Before Google existed, there were other search engines out there: We used to use Altavista and then Yahoo (circa 1996 or 1998). Noone ever complained that Altavista’s search facility was a threat to privacy (Google’s search engine is seen by some as a means of control over people’s interests). Noone ever complained that Yahoo’s e-mail service looked at the content of private e-mails to display targeted advertisement side-by-side your e-mails (Google’s e-mail service is considered by some as an invasion of privacy, for Google’s AdWords uses your e-mail content to display targeted advertisement, analogously to what Yahoo used to do).

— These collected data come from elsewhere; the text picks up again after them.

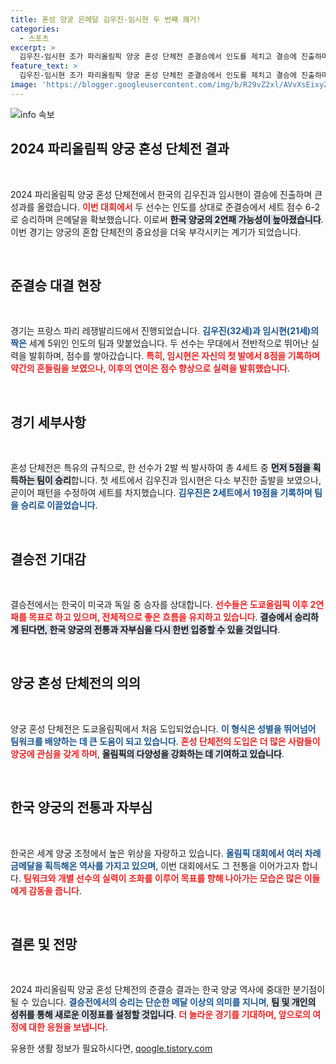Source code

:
 ```yaml
---
title: 혼성 양궁 은메달 김우진·임시현 두 번째 쾌거!
categories:
  - 스포츠
excerpt: >
  김우진-임시현 조가 파리올림픽 양궁 혼성 단체전 준결승에서 인도를 제치고 결승에 진출하며 은메달을 확보했다. 이제 2연패를 향한 마지막 경기만을 남겼다!
feature_text: >
  김우진-임시현 조가 파리올림픽 양궁 혼성 단체전 준결승에서 인도를 제치고 결승에 진출하며 은메달을 확보했다. 이제 2연패를 향한 마지막 경기만을 남겼다!
image: 'https://blogger.googleusercontent.com/img/b/R29vZ2xl/AVvXsEixyZcFfHzMRdzZMjFBmAUKJYCLCGyLL1o632UiGVXcaFdKo_bkvkuCioo0uUKlGfBVcT3P84aROyZIXSBEx3Aw5nCQ3pTgDom1WDC4m8eifvWiAmWEEVb4x6G_l8C0QH225ldMjyaFvpxGEBGNO37VmDTDMHGhJPq73UglMfDca1-0aw/s1600/blogspot.png'
---
```


<p><img src="https://blogger.googleusercontent.com/img/b/R29vZ2xl/AVvXsEixyZcFfHzMRdzZMjFBmAUKJYCLCGyLL1o632UiGVXcaFdKo_bkvkuCioo0uUKlGfBVcT3P84aROyZIXSBEx3Aw5nCQ3pTgDom1WDC4m8eifvWiAmWEEVb4x6G_l8C0QH225ldMjyaFvpxGEBGNO37VmDTDMHGhJPq73UglMfDca1-0aw/s1600/blogspot.png" alt="info 속보" /></p>

<h2 data-ke-size="size26">2024 파리올림픽 양궁 혼성 단체전 결과</h2>

<p data-ke-size="size16">&nbsp;</p>

<p>2024 파리올림픽 양궁 혼성 단체전에서 한국의 김우진과 임시현이 결승에 진출하며 큰 성과를 올렸습니다. <b><span style="color: #ee2323;">이번 대회에서</span></b> 두 선수는 인도를 상대로 준결승에서 세트 점수 6-2로 승리하며 은메달을 확보했습니다. 이로써 <b><span style="background-color: #21538527;">한국 양궁의 2연패 가능성이 높아졌습니다</span></b>. 이번 경기는 양궁의 혼합 단체전의 중요성을 더욱 부각시키는 계기가 되었습니다.</p>

<p data-ke-size="size16">&nbsp;</p>

<h2 data-ke-size="size26">준결승 대결 현장</h2>

<p data-ke-size="size16">&nbsp;</p>

<p>경기는 프랑스 파리 레쟁발리드에서 진행되었습니다. <b><span style="color: #1a5490;">김우진(32세)과 임시현(21세)의 짝은</span></b> 세계 5위인 인도의 팀과 맞붙었습니다. 두 선수는 무대에서 전반적으로 뛰어난 실력을 발휘하며, 점수를 쌓아갔습니다. <b><span style="color: #ee2323;">특히, 임시현은 자신의 첫 발에서 8점을 기록하며 약간의 흔들림을 보였으나, 이후의 연이은 점수 향상으로 실력을 발휘했습니다</span></b>. </p>

<p data-ke-size="size16">&nbsp;</p>

<h2 data-ke-size="size26">경기 세부사항</h2>

<p data-ke-size="size16">&nbsp;</p>

<p>혼성 단체전은 특유의 규칙으로, 한 선수가 2발 씩 발사하여 총 4세트 중 <b><span style="background-color: #21538527;">먼저 5점을 획득하는 팀이 승리</span></b>합니다. 첫 세트에서 김우진과 임시현은 다소 부진한 출발을 보였으나, 곧이어 패턴을 수정하여 세트를 차지했습니다. <b><span style="color: #1a5490;">김우진은 2세트에서 19점을 기록하며 팀을 승리로 이끌었습니다</span></b>. </p>

<p data-ke-size="size16">&nbsp;</p>

<h2 data-ke-size="size26">결승전 기대감</h2>

<p data-ke-size="size16">&nbsp;</p>

<p>결승전에서는 한국이 미국과 독일 중 승자를 상대합니다. <b><span style="color: #ee2323;">선수들은 도쿄올림픽 이후 2연패를 목표로 하고 있으며, 전체적으로 좋은 흐름을 유지하고 있습니다</span></b>. <b><span style="background-color: #21538527;">결승에서 승리하게 된다면, 한국 양궁의 전통과 자부심을 다시 한번 입증할 수 있을 것입니다</span></b>.</p>

<p data-ke-size="size16">&nbsp;</p>

<h2 data-ke-size="size26">양궁 혼성 단체전의 의의</h2>

<p data-ke-size="size16">&nbsp;</p>

<p>양궁 혼성 단체전은 도쿄올림픽에서 처음 도입되었습니다. <b><span style="color: #1a5490;">이 형식은 성별을 뛰어넘어 팀워크를 배양하는 데 큰 도움이 되고 있습니다</span></b>. <b><span style="color: #ee2323;">혼성 단체전의 도입은 더 많은 사람들이 양궁에 관심을 갖게 하며</span></b>, <b><span style="background-color: #21538527;">올림픽의 다양성을 강화하는 데 기여하고 있습니다</span></b>.</p>

<p data-ke-size="size16">&nbsp;</p>

<h2 data-ke-size="size26">한국 양궁의 전통과 자부심</h2>

<p data-ke-size="size16">&nbsp;</p>

<p>한국은 세계 양궁 조정에서 높은 위상을 자랑하고 있습니다. <b><span style="color: #1a5490;">올림픽 대회에서 여러 차례 금메달을 획득해온 역사를 가지고 있으며</span></b>, 이번 대회에서도 그 전통을 이어가고자 합니다. <b><span style="color: #ee2323;">팀워크와 개별 선수의 실력이 조화를 이루어 목표를 향해 나아가는 모습은 많은 이들에게 감동을 줍니다</span></b>. </p>

<p data-ke-size="size16">&nbsp;</p>

<h2 data-ke-size="size26">결론 및 전망</h2>

<p data-ke-size="size16">&nbsp;</p>

<p>2024 파리올림픽 양궁 혼성 단체전의 준결승 결과는 한국 양궁 역사에 중대한 분기점이 될 수 있습니다. <b><span style="color: #1a5490;">결승전에서의 승리는 단순한 메달 이상의 의미를 지니며</span></b>, <b><span style="background-color: #21538527;">팀 및 개인의 성취를 통해 새로운 이정표를 설정할 것입니다</span></b>. <b><span style="color: #ee2323;">더 놀라운 경기를 기대하며, 앞으로의 여정에 대한 응원을 보냅니다</span></b>.</p>
유용한 생활 정보가 필요하시다면, <a href="https://qoogle.tistory.com" rel="dofollow">qoogle.tistory.com</a>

The difference is that today, the number of Internet users is far larger than in those old days of the Internet, and now any company with a good product (like Google) can attract lots and lots (and lots) of users, producing high revenues for that company. Along with the high revenues come the hyenas trying to scrape some of that money from Google, simply to try and cash in on Google’s success (like Telefónica in Spain), or simply because they are unwilling to accept competition (publishers in Germany).
Telefónica (the main telecom operator in Spain) has proposed to charge for the use of Telefonica’s network to reach customers. As such, Google would have to pay Telefónica, because Google users reach Google services through Telefónica’s network. This is completely outrageous: A customer of Telefonica’s will sign up for Telefónica services, to be able to reach several services that exist out there in the Internet: reading newspapers, writing blogs, shopping on-line, checking e-mail, or searching for information. But now the operator sees the cash cow in Google and they try to make up a new excuse to take money from Google, just because they do have the cash. This is plain and simple highway robbery.
Likewise, German publishers complain that this new competitor (Google) has eaten some of their market share of advertisement, and they turn to the government to “help” them by stopping, curbing, or charging Google somehow.
It is outrageous to see how private companies (Telefónica and German publishers for instance) turn to governments to introduce legislation intended to benefit them, but disguised as legislation that curbs some professedly monopolistic practice of Google. It is also shameful to see public authorities (the European Commission or the Italian Government, for instance) introduce legislation to attack Google. Europe must change their ways, embrace innovation and thus embrace strong competition from the outside, if we do want Europe to survive. As a European citizen, I do not want protectionist practices like those of the E.C., Italy, Telefónica (and many others). They are the wrong way to help the European citizen or the European business.